**Data provided**

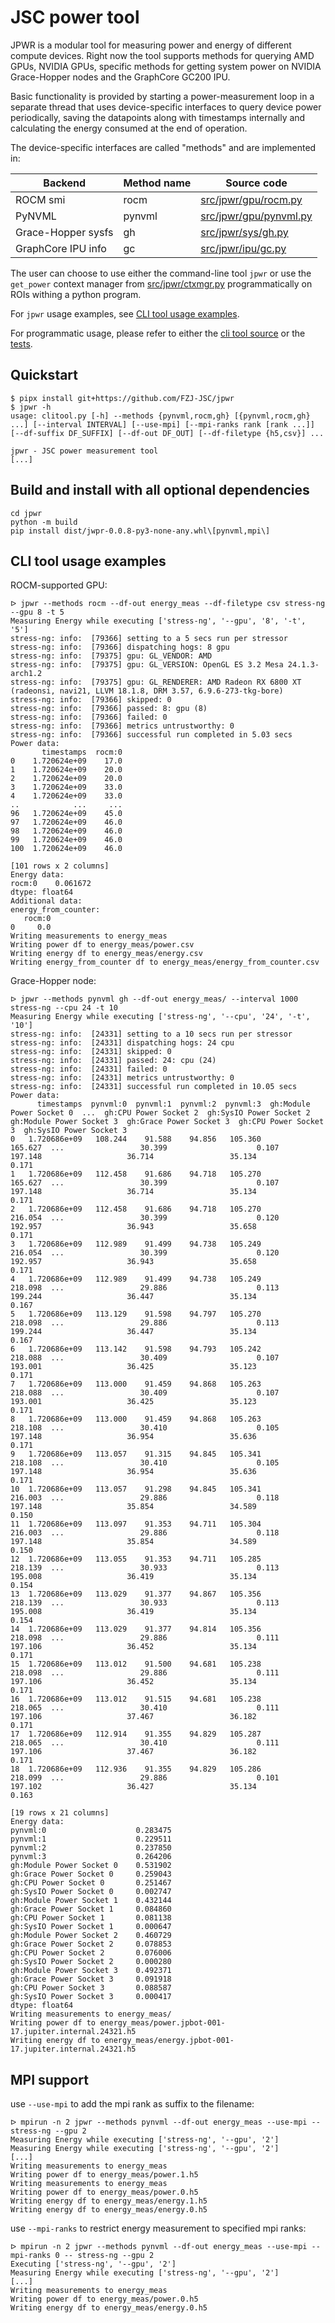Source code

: # JSC power tool

JPWR is a modular tool for measuring power and energy of different compute devices. Right now the tool supports methods for querying AMD GPUs, NVIDIA GPUs, specific methods for getting system power on NVIDIA Grace-Hopper nodes and the GraphCore GC200 IPU.

Basic functionality is provided by starting a power-measurement loop in a separate thread that uses device-specific interfaces to query device power periodically, saving the datapoints along with timestamps internally and calculating the energy consumed at the end of operation.

The device-specific interfaces are called "methods" and are implemented in:

| Backend            | Method name | Source code                                      |
| ------------------ | ----------- | ------------------------------------------------ |
| ROCM smi           | rocm        | [src/jpwr/gpu/rocm.py](src/jpwr/gpu/rocm.py)     |
| PyNVML             | pynvml      | [src/jpwr/gpu/pynvml.py](src/jpwr/gpu/pynvml.py) |
| Grace-Hopper sysfs | gh          | [src/jpwr/sys/gh.py](src/jpwr/sys/gh.py)         |
| GraphCore IPU info | gc          | [src/jpwr/ipu/gc.py](src/jpwr/ipu/gc.py)         |

The user can choose to use either the command-line tool `jpwr` or use the `get_power` context manager from [src/jpwr/ctxmgr.py](src/jpwr/ctxmgr.py) programmatically on ROIs withing a python program.

For `jpwr` usage examples, see [CLI tool usage examples](#cli-tool-usage-examples).

For programmatic usage, please refer to either the [cli tool source](src/jpwr/clitool.py) or the [tests](test).

## Quickstart

```
$ pipx install git+https://github.com/FZJ-JSC/jpwr
$ jpwr -h
usage: clitool.py [-h] --methods {pynvml,rocm,gh} [{pynvml,rocm,gh} ...] [--interval INTERVAL] [--use-mpi] [--mpi-ranks rank [rank ...]] [--df-suffix DF_SUFFIX] [--df-out DF_OUT] [--df-filetype {h5,csv}] ...

jpwr - JSC power measurement tool
[...]
```

## Build and install with all optional dependencies
```
cd jpwr
python -m build
pip install dist/jwpr-0.0.8-py3-none-any.whl\[pynvml,mpi\]
```

## CLI tool usage examples
ROCM-supported GPU:
```
ᐅ jpwr --methods rocm --df-out energy_meas --df-filetype csv stress-ng --gpu 8 -t 5
Measuring Energy while executing ['stress-ng', '--gpu', '8', '-t', '5']
stress-ng: info:  [79366] setting to a 5 secs run per stressor
stress-ng: info:  [79366] dispatching hogs: 8 gpu
stress-ng: info:  [79375] gpu: GL_VENDOR: AMD
stress-ng: info:  [79375] gpu: GL_VERSION: OpenGL ES 3.2 Mesa 24.1.3-arch1.2
stress-ng: info:  [79375] gpu: GL_RENDERER: AMD Radeon RX 6800 XT (radeonsi, navi21, LLVM 18.1.8, DRM 3.57, 6.9.6-273-tkg-bore)
stress-ng: info:  [79366] skipped: 0
stress-ng: info:  [79366] passed: 8: gpu (8)
stress-ng: info:  [79366] failed: 0
stress-ng: info:  [79366] metrics untrustworthy: 0
stress-ng: info:  [79366] successful run completed in 5.03 secs
Power data:
       timestamps  rocm:0
0    1.720624e+09    17.0
1    1.720624e+09    20.0
2    1.720624e+09    20.0
3    1.720624e+09    33.0
4    1.720624e+09    33.0
..            ...     ...
96   1.720624e+09    45.0
97   1.720624e+09    46.0
98   1.720624e+09    46.0
99   1.720624e+09    46.0
100  1.720624e+09    46.0

[101 rows x 2 columns]
Energy data:
rocm:0    0.061672
dtype: float64
Additional data:
energy_from_counter:
   rocm:0
0     0.0
Writing measurements to energy_meas
Writing power df to energy_meas/power.csv
Writing energy df to energy_meas/energy.csv
Writing energy_from_counter df to energy_meas/energy_from_counter.csv
```
Grace-Hopper node:
```
ᐅ jpwr --methods pynvml gh --df-out energy_meas/ --interval 1000 stress-ng --cpu 24 -t 10
Measuring Energy while executing ['stress-ng', '--cpu', '24', '-t', '10']
stress-ng: info:  [24331] setting to a 10 secs run per stressor
stress-ng: info:  [24331] dispatching hogs: 24 cpu
stress-ng: info:  [24331] skipped: 0
stress-ng: info:  [24331] passed: 24: cpu (24)
stress-ng: info:  [24331] failed: 0
stress-ng: info:  [24331] metrics untrustworthy: 0
stress-ng: info:  [24331] successful run completed in 10.05 secs
Power data:
      timestamps  pynvml:0  pynvml:1  pynvml:2  pynvml:3  gh:Module Power Socket 0  ...  gh:CPU Power Socket 2  gh:SysIO Power Socket 2  gh:Module Power Socket 3  gh:Grace Power Socket 3  gh:CPU Power Socket 3  gh:SysIO Power Socket 3
0   1.720686e+09   108.244    91.588    94.856   105.360                   165.627  ...                 30.399                    0.107                   197.148                   36.714                 35.134                    0.171
1   1.720686e+09   112.458    91.686    94.718   105.270                   165.627  ...                 30.399                    0.107                   197.148                   36.714                 35.134                    0.171
2   1.720686e+09   112.458    91.686    94.718   105.270                   216.054  ...                 30.399                    0.120                   192.957                   36.943                 35.658                    0.171
3   1.720686e+09   112.989    91.499    94.738   105.249                   216.054  ...                 30.399                    0.120                   192.957                   36.943                 35.658                    0.171
4   1.720686e+09   112.989    91.499    94.738   105.249                   218.098  ...                 29.886                    0.113                   199.244                   36.447                 35.134                    0.167
5   1.720686e+09   113.129    91.598    94.797   105.270                   218.098  ...                 29.886                    0.113                   199.244                   36.447                 35.134                    0.167
6   1.720686e+09   113.142    91.598    94.793   105.242                   218.088  ...                 30.409                    0.107                   193.001                   36.425                 35.123                    0.171
7   1.720686e+09   113.000    91.459    94.868   105.263                   218.088  ...                 30.409                    0.107                   193.001                   36.425                 35.123                    0.171
8   1.720686e+09   113.000    91.459    94.868   105.263                   218.108  ...                 30.410                    0.105                   197.148                   36.954                 35.636                    0.171
9   1.720686e+09   113.057    91.315    94.845   105.341                   218.108  ...                 30.410                    0.105                   197.148                   36.954                 35.636                    0.171
10  1.720686e+09   113.057    91.298    94.845   105.341                   216.003  ...                 29.886                    0.118                   197.148                   35.854                 34.589                    0.150
11  1.720686e+09   113.097    91.353    94.711   105.304                   216.003  ...                 29.886                    0.118                   197.148                   35.854                 34.589                    0.150
12  1.720686e+09   113.055    91.353    94.711   105.285                   218.139  ...                 30.933                    0.113                   195.008                   36.419                 35.134                    0.154
13  1.720686e+09   113.029    91.377    94.867   105.356                   218.139  ...                 30.933                    0.113                   195.008                   36.419                 35.134                    0.154
14  1.720686e+09   113.029    91.377    94.814   105.356                   218.098  ...                 29.886                    0.111                   197.106                   36.452                 35.134                    0.171
15  1.720686e+09   113.012    91.500    94.681   105.238                   218.098  ...                 29.886                    0.111                   197.106                   36.452                 35.134                    0.171
16  1.720686e+09   113.012    91.515    94.681   105.238                   218.065  ...                 30.410                    0.111                   197.106                   37.467                 36.182                    0.171
17  1.720686e+09   112.914    91.355    94.829   105.287                   218.065  ...                 30.410                    0.111                   197.106                   37.467                 36.182                    0.171
18  1.720686e+09   112.936    91.355    94.829   105.286                   218.099  ...                 29.886                    0.101                   197.102                   36.427                 35.134                    0.163

[19 rows x 21 columns]
Energy data:
pynvml:0                    0.283475
pynvml:1                    0.229511
pynvml:2                    0.237850
pynvml:3                    0.264206
gh:Module Power Socket 0    0.531902
gh:Grace Power Socket 0     0.259043
gh:CPU Power Socket 0       0.251467
gh:SysIO Power Socket 0     0.002747
gh:Module Power Socket 1    0.432144
gh:Grace Power Socket 1     0.084860
gh:CPU Power Socket 1       0.081138
gh:SysIO Power Socket 1     0.000647
gh:Module Power Socket 2    0.460729
gh:Grace Power Socket 2     0.078853
gh:CPU Power Socket 2       0.076006
gh:SysIO Power Socket 2     0.000280
gh:Module Power Socket 3    0.492371
gh:Grace Power Socket 3     0.091918
gh:CPU Power Socket 3       0.088587
gh:SysIO Power Socket 3     0.000417
dtype: float64
Writing measurements to energy_meas/
Writing power df to energy_meas/power.jpbot-001-17.jupiter.internal.24321.h5
Writing energy df to energy_meas/energy.jpbot-001-17.jupiter.internal.24321.h5
```

## MPI support

use `--use-mpi` to add the mpi rank as suffix to the filename:

```
ᐅ mpirun -n 2 jpwr --methods pynvml --df-out energy_meas --use-mpi -- stress-ng --gpu 2
Measuring Energy while executing ['stress-ng', '--gpu', '2']
Measuring Energy while executing ['stress-ng', '--gpu', '2']
[...]
Writing measurements to energy_meas
Writing power df to energy_meas/power.1.h5
Writing measurements to energy_meas
Writing power df to energy_meas/power.0.h5
Writing energy df to energy_meas/energy.1.h5
Writing energy df to energy_meas/energy.0.h5
```

use `--mpi-ranks` to restrict energy measurement to specified mpi ranks:

```
ᐅ mpirun -n 2 jpwr --methods pynvml --df-out energy_meas --use-mpi --mpi-ranks 0 -- stress-ng --gpu 2
Executing ['stress-ng', '--gpu', '2']
Measuring Energy while executing ['stress-ng', '--gpu', '2']
[...]
Writing measurements to energy_meas
Writing power df to energy_meas/power.0.h5
Writing energy df to energy_meas/energy.0.h5
```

**Assignment**
In the records above, find every line that contains the word "successful" and copy it.

**Solution to the exercise**
stress-ng: info:  [79366] successful run completed in 5.03 secs
stress-ng: info:  [24331] successful run completed in 10.05 secs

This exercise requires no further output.